== WHAT YOU ARE ASKED TO DO ==
Print the data below exactly, but only the lines from the one containing "(5) 置x^(k+1)=x^(k)+lkpk" down to the one containing "5.Broyden类算法 (Broyden's algorithm)", inclusive.

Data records

----------------

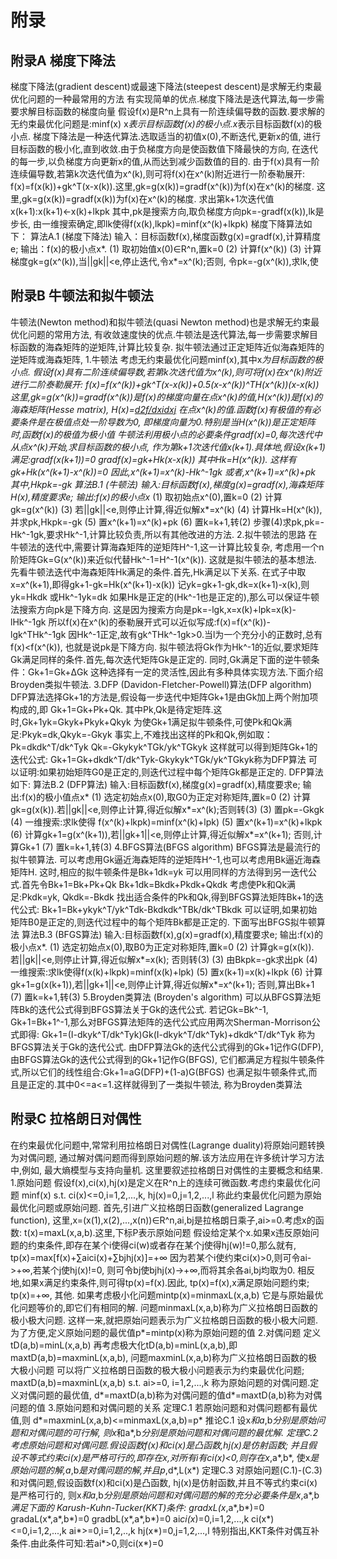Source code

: # 附录

## 附录A 梯度下降法
梯度下降法(gradient descent)或最速下降法(steepest descent)是求解无约束最优化问题的一种最常用的方法 有实现简单的优点.梯度下降法是迭代算法,每一步需要求解目标函数的梯度向量
假设f(x)是R^n上具有一阶连续偏导数的函数.要求解的无约束最优化问题是:minf(x) x*表示目标函数f(x)的极小点.x*表示目标函数f(x)的极小点.
梯度下降法是一种迭代算法.选取适当的初值x(0),不断迭代,更新x的值, 进行目标函数的极小化,直到收敛.由于负梯度方向是使函数值下降最快的方向, 在迭代的每一步,以负梯度方向更新x的值,从而达到减少函数值的目的.
由于f(x)具有一阶连续偏导数,若第k次迭代值为x^(k),则可将f(x)在x^(k)附近进行一阶泰勒展开: f(x)=f(x(k))+gk^T(x-x(k)).这里,gk=g(x(k))=gradf(x^(k))为f(x)在x^(k)的梯度. 这里,gk=g(x(k))=gradf(x(k))为f(x)在x^(k)的梯度. 求出第k+1次迭代值x(k+1):x(k+1)<-x(k)+lkpk
其中,pk是搜索方向,取负梯度方向pk=-gradf(x(k)),lk是步长, 由一维搜索确定,即lk使得f(x(k),lkpk)=minf(x^(k)+lkpk) 梯度下降算法如下：
算法A.1 (梯度下降法)
输入：目标函数f(x),梯度函数g(x)=gradf(x),计算精度e;
输出：f(x)的极小点x*.
(1) 取初始值x(0)∈R^n,置k=0
(2) 计算f(x^(k))
(3) 计算梯度gk=g(x^(k)),当||gk||<e,停止迭代,令x*=x^(k);否则, 令pk=-g(x^(k)),求lk,使
## 附录B 牛顿法和拟牛顿法
牛顿法(Newton method)和拟牛顿法(quasi Newton method)也是求解无约束最优化问题的常用方法, 有收敛速度快的优点.牛顿法是迭代算法,每一步需要求解目标函数的海森矩阵的逆矩阵,计算比较复杂. 拟牛顿法通过正定矩阵近似海森矩阵的逆矩阵或海森矩阵,
1.牛顿法
考虑无约束最优化问题minf(x),其中x*为目标函数的极小点.
假设f(x)具有二阶连续偏导数,若第k次迭代值为x^(k),则可将f(x)在x^(k)附近进行二阶泰勒展开: f(x)=f(x^(k))+gk^T(x-x(k))+0.5(x-x^(k))^TH(x^(k))(x-x(k))
这里,gk=g(x^(k))=gradf(x^(k))是f(x)的梯度向量在点x^(k)的值,H(x^(k))是f(x)的海森矩阵(Hesse matrix), H(x)=[d2f/dxidxj](n*n)
在点x^(k)的值.函数f(x)有极值的有必要条件是在极值点处一阶导数为0, 即梯度向量为0.特别是当H(x^(k))是正定矩阵时,函数f(x)的极值为极小值
牛顿法利用极小点的必要条件gradf(x)=0,每次迭代中从点x^(k)开始,求目标函数的极小点, 作为第k+1次迭代值x(k+1).具体地,假设x(k+1)满足:gradf(x(k+1))=0 gradf(x)=gk+Hk(x-x(k))
其中Hk=H(x^(k)). 这样有gk+Hk(x^(k+1)-x^(k))=0
因此,x^(k+1)=x^(k)-Hk^-1gk
或者,x^(k+1)=x^(k)+pk
其中,Hkpk=-gk
算法B.1 (牛顿法)
输入:目标函数f(x),梯度g(x)=gradf(x),海森矩阵H(x),精度要求e;
输出:f(x)的极小点x*
(1) 取初始点x^(0),置k=0
(2) 计算gk=g(x^(k))
(3) 若||gk||<e,则停止计算,得近似解x*=x^(k)
(4) 计算Hk=H(x^(k)),并求pk,Hkpk=-gk
(5) 置x^(k+1)=x^(k)+pk
(6) 置k=k+1,转(2)
步骤(4)求pk,pk=-Hk^-1gk,要求Hk^-1,计算比较负责,所以有其他改进的方法.
2.拟牛顿法的思路
在牛顿法的迭代中,需要计算海森矩阵的逆矩阵H^-1,这一计算比较复杂, 考虑用一个n阶矩阵Gk=G(x^(k))来近似代替Hk^-1=H^-1(x^(k)). 这就是拟牛顿法的基本想法.
先看牛顿法迭代中海森矩阵Hk满足的条件.首先,Hk满足以下关系. 在式子中取x=x^(k+1),即得gk+1-gk=Hk(x^(k+1)-x(k))
记yk=gk+1-gk,dk=x(k+1)-x(k),则 yk=Hkdk 或Hk^-1yk=dk
如果Hk是正定的(Hk^-1也是正定的),那么可以保证牛顿法搜索方向pk是下降方向. 这是因为搜索方向是pk=-lgk,x=x(k)+lpk=x(k)-lHk^-1gk
所以f(x)在x^(k)的泰勒展开式可以近似写成:f(x)=f(x^(k))-lgk^THk^-1gk
因Hk^-1正定,故有gk^THk^-1gk>0.当l为一个充分小的正数时,总有f(x)<f(x^(k)), 也就是说pk是下降方向.
拟牛顿法将Gk作为Hk^-1的近似,要求矩阵Gk满足同样的条件.首先,每次迭代矩阵Gk是正定的. 同时,Gk满足下面的逆牛顿条件：Gk+1=Gk+ΔGk
这种选择有一定的灵活性,因此有多种具体实现方法.下面介绍Broyden类拟牛顿法.
3.DFP (Davidon-Fletcher-Powell)算法(DFP algorithm)
DFP算法选择Gk+1的方法是,假设每一步迭代中矩阵Gk+1是由Gk加上两个附加项构成的,即 Gk+1=Gk+Pk+Qk. 其中Pk,Qk是待定矩阵.这时,Gk+1yk=Gkyk+Pkyk+Qkyk
为使Gk+1满足拟牛顿条件,可使Pk和Qk满足:Pkyk=dk,Qkyk=-Gkyk
事实上,不难找出这样的Pk和Qk,例如取： Pk=dkdk^T/dk^Tyk Qk=-Gkykyk^TGk/yk^TGkyk
这样就可以得到矩阵Gk+1的迭代公式: Gk+1=Gk+dkdk^T/dk^Tyk-Gkykyk^TGk/yk^TGkyk称为DFP算法
可以证明:如果初始矩阵G0是正定的,则迭代过程中每个矩阵Gk都是正定的.
DFP算法如下:
算法B.2 (DFP算法)
输入:目标函数f(x),梯度g(x)=gradf(x),精度要求e;
输出:f(x)的极小值点x*
(1) 选定初始点x(0),取G0为正定对称矩阵,置k=0
(2) 计算gk=g(x(k)).若||gk||<e,则停止计算,得近似解x*=x^(k);否则转(3)
(3) 置pk=-Gkgk
(4) 一维搜索:求lk使得 f(x^(k)+lkpk)=minf(x^(k)+lpk)
(5) 置x^(k+1)=x^(k)+lkpk
(6) 计算gk+1=g(x^(k+1)),若||gk+1||<e,则停止计算,得近似解x*=x^(k+1); 否则,计算Gk+1
(7) 置k=k+1,转(3)
4.BFGS算法(BFGS algorithm)
BFGS算法是最流行的拟牛顿算法.
可以考虑用Gk逼近海森矩阵的逆矩阵H^-1,也可以考虑用Bk逼近海森矩阵H. 这时,相应的拟牛顿条件是Bk+1dk=yk
可以用同样的方法得到另一迭代公式.首先令Bk+1=Bk+Pk+Qk Bk+1dk=Bkdk+Pkdk+Qkdk
考虑使Pk和Qk满足:Pkdk=yk, Qkdk=-Bkdk
找出适合条件的Pk和Qk,得到BFGS算法矩阵Bk+1的迭代公式: Bk+1=Bk+ykyk^T/yk^Tdk-Bkdkdk^TBk/dk^TBkdk
可以证明,如果初始矩阵B0是正定的,则迭代过程中的每个矩阵Bk都是正定的. 下面写出BFGS拟牛顿算法
算法B.3 (BFGS算法)
输入:目标函数f(x),g(x)=gradf(x),精度要求e;
输出:f(x)的极小点x*.
(1) 选定初始点x(0),取B0为正定对称矩阵,置k=0
(2) 计算gk=g(x(k)).若||gk||<e,则停止计算,得近似解x*=x(k); 否则转(3)
(3) 由Bkpk=-gk求出pk
(4) 一维搜索:求lk使得f(x(k)+lkpk)=minf(x(k)+lpk)
(5) 置x(k+1)=x(k)+lkpk
(6) 计算gk+1=g(x(k+1)),若||gk+1||<e,则停止计算,得近似解x*=x^(k+1); 否则,算出Bk+1
(7) 置k=k+1,转(3)
5.Broyden类算法 (Broyden's algorithm)
可以从BFGS算法矩阵Bk的迭代公式得到BFGS算法关于Gk的迭代公式. 若记Gk=Bk^-1, Gk+1=Bk+1^-1,那么对BFGS算法矩阵的迭代公式应用两次Sherman-Morrison公式即得: Gk+1=(I-dkyk^T/dk^Tyk)Gk(I-dkyk^T/dk^Tyk)+dkdk^T/dk^Tyk 称为BFGS算法关于Gk的迭代公式.
由DFP算法Gk的迭代公式得到的Gk+1记作G(DFP),由BFGS算法Gk的迭代公式得到的Gk+1记作G(BFGS), 它们都满足方程拟牛顿条件式,所以它们的线性组合:Gk+1=aG(DFP)+(1-a)G(BFGS) 也满足拟牛顿条件式,而且是正定的.其中0<=a<=1.这样就得到了一类拟牛顿法, 称为Broyden类算法
## 附录C 拉格朗日对偶性
在约束最优化问题中,常常利用拉格朗日对偶性(Lagrange duality)将原始问题转换为对偶问题, 通过解对偶问题而得到原始问题的解.该方法应用在许多统计学习方法中,例如, 最大熵模型与支持向量机. 这里要叙述拉格朗日对偶性的主要概念和结果.
1.原始问题
假设f(x),ci(x),hj(x)是定义在R^n上的连续可微函数.考虑约束最优化问题 minf(x) s.t. ci(x)<=0,i=1,2,...,k, hj(x)=0,j=1,2,...,l
称此约束最优化问题为原始最优化问题或原始问题.
首先,引进广义拉格朗日函数(generalized Lagrange function), 这里,x=(x(1),x(2),...,x(n))∈R^n,ai,bj是拉格朗日乘子,ai>=0.考虑x的函数: t(x)=maxL(x,a,b).这里,下标P表示原始问题
假设给定某个x.如果x违反原始问题的约束条件,即存在某个i使得ci(w)或者存在某个j使得hj(w)!=0,那么就有, tp(x)=max[f(x)+∑aici(x)+∑bjhj(x)]=+∞
因为若某个i使约束ci(x)>0,则可令ai->+∞,若某个j使hj(x)!=0, 则可令bj使bjhj(x)->+∞,而将其余各ai,bj均取为0.
相反地,如果x满足约束条件,则可得tp(x)=f(x).因此,
tp(x)=f(x),x满足原始问题约束;  tp(x)=+∞, 其他.
如果考虑极小化问题mintp(x)=minmaxL(x,a,b)
它是与原始最优化问题等价的,即它们有相同的解. 问题minmaxL(x,a,b)称为广义拉格朗日函数的极小极大问题. 这样一来,就把原始问题表示为广义拉格朗日函数的极小极大问题. 为了方便,定义原始问题的最优值p*=mintp(x)称为原始问题的值
2.对偶问题
定义tD(a,b)=minL(x,a,b)
再考虑极大化tD(a,b)=minL(x,a,b),即maxtD(a,b)=maxminL(x,a,b), 问题maxminL(x,a,b)称为广义拉格朗日函数的极大极小问题
可以将广义拉格朗日函数的极大极小问题表示为约束最优化问题; maxtD(a,b)=maxminL(x,a,b) s.t. ai>=0, i=1,2,...,k
称为原始问题的对偶问题.定义对偶问题的最优值, d*=maxtD(a,b)称为对偶问题的值d*=maxtD(a,b)称为对偶问题的值
3.原始问题和对偶问题的关系
定理C.1 若原始问题和对偶问题都有最优值,则 d*=maxminL(x,a,b)<=minmaxL(x,a,b)=p*
推论C.1 设x*和a*,b*分别是原始问题和对偶问题的可行解, 则x*和a*,b*分别是原始问题和对偶问题的最优解.
定理C.2 考虑原始问题和对偶问题.假设函数f(x)和ci(x)是凸函数,hj(x)是仿射函数; 并且假设不等式约束ci(x)是严格可行的,即存在x,对所有i有ci(x)<0,则存在x*,a*,b*, 使x*是原始问题的解,a*,b*是对偶问题的解,并且p*,d*,L(x*)
定理C.3 对原始问题(C.1)-(C.3)和对偶问题,假设函数f(x)和ci(x)是凸函数, hj(x)是仿射函数,并且不等式约束ci(x)是严格可行的, 则x*和a*,b*分别是原始问题和对偶问题的解的充分必要条件是x*,a*,b*满足下面的 Karush-Kuhn-Tucker(KKT)条件:
 gradxL(x*,a*,b*)=0
 gradaL(x*,a*,b*)=0
 gradbL(x*,a*,b*)=0
 ai*ci(x*)=0,i=1,2,...,k
 ci(x*)<=0,i=1,2,...,k
 ai*>=0,i=1,2,..,k
 hj(x*)=0,j=1,2,...,l
特别指出,KKT条件对偶互补条件.由此条件可知:若ai*>0,则ci(x*)=0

----------------

== SOLUTION TO THIS EXERCISE ==
(5) 置x^(k+1)=x^(k)+lkpk
(6) 计算gk+1=g(x^(k+1)),若||gk+1||<e,则停止计算,得近似解x*=x^(k+1); 否则,计算Gk+1
(7) 置k=k+1,转(3)
4.BFGS算法(BFGS algorithm)
BFGS算法是最流行的拟牛顿算法.
可以考虑用Gk逼近海森矩阵的逆矩阵H^-1,也可以考虑用Bk逼近海森矩阵H. 这时,相应的拟牛顿条件是Bk+1dk=yk
可以用同样的方法得到另一迭代公式.首先令Bk+1=Bk+Pk+Qk Bk+1dk=Bkdk+Pkdk+Qkdk
考虑使Pk和Qk满足:Pkdk=yk, Qkdk=-Bkdk
找出适合条件的Pk和Qk,得到BFGS算法矩阵Bk+1的迭代公式: Bk+1=Bk+ykyk^T/yk^Tdk-Bkdkdk^TBk/dk^TBkdk
可以证明,如果初始矩阵B0是正定的,则迭代过程中的每个矩阵Bk都是正定的. 下面写出BFGS拟牛顿算法
算法B.3 (BFGS算法)
输入:目标函数f(x),g(x)=gradf(x),精度要求e;
输出:f(x)的极小点x*.
(1) 选定初始点x(0),取B0为正定对称矩阵,置k=0
(2) 计算gk=g(x(k)).若||gk||<e,则停止计算,得近似解x*=x(k); 否则转(3)
(3) 由Bkpk=-gk求出pk
(4) 一维搜索:求lk使得f(x(k)+lkpk)=minf(x(k)+lpk)
(5) 置x(k+1)=x(k)+lkpk
(6) 计算gk+1=g(x(k+1)),若||gk+1||<e,则停止计算,得近似解x*=x^(k+1); 否则,算出Bk+1
(7) 置k=k+1,转(3)
5.Broyden类算法 (Broyden's algorithm)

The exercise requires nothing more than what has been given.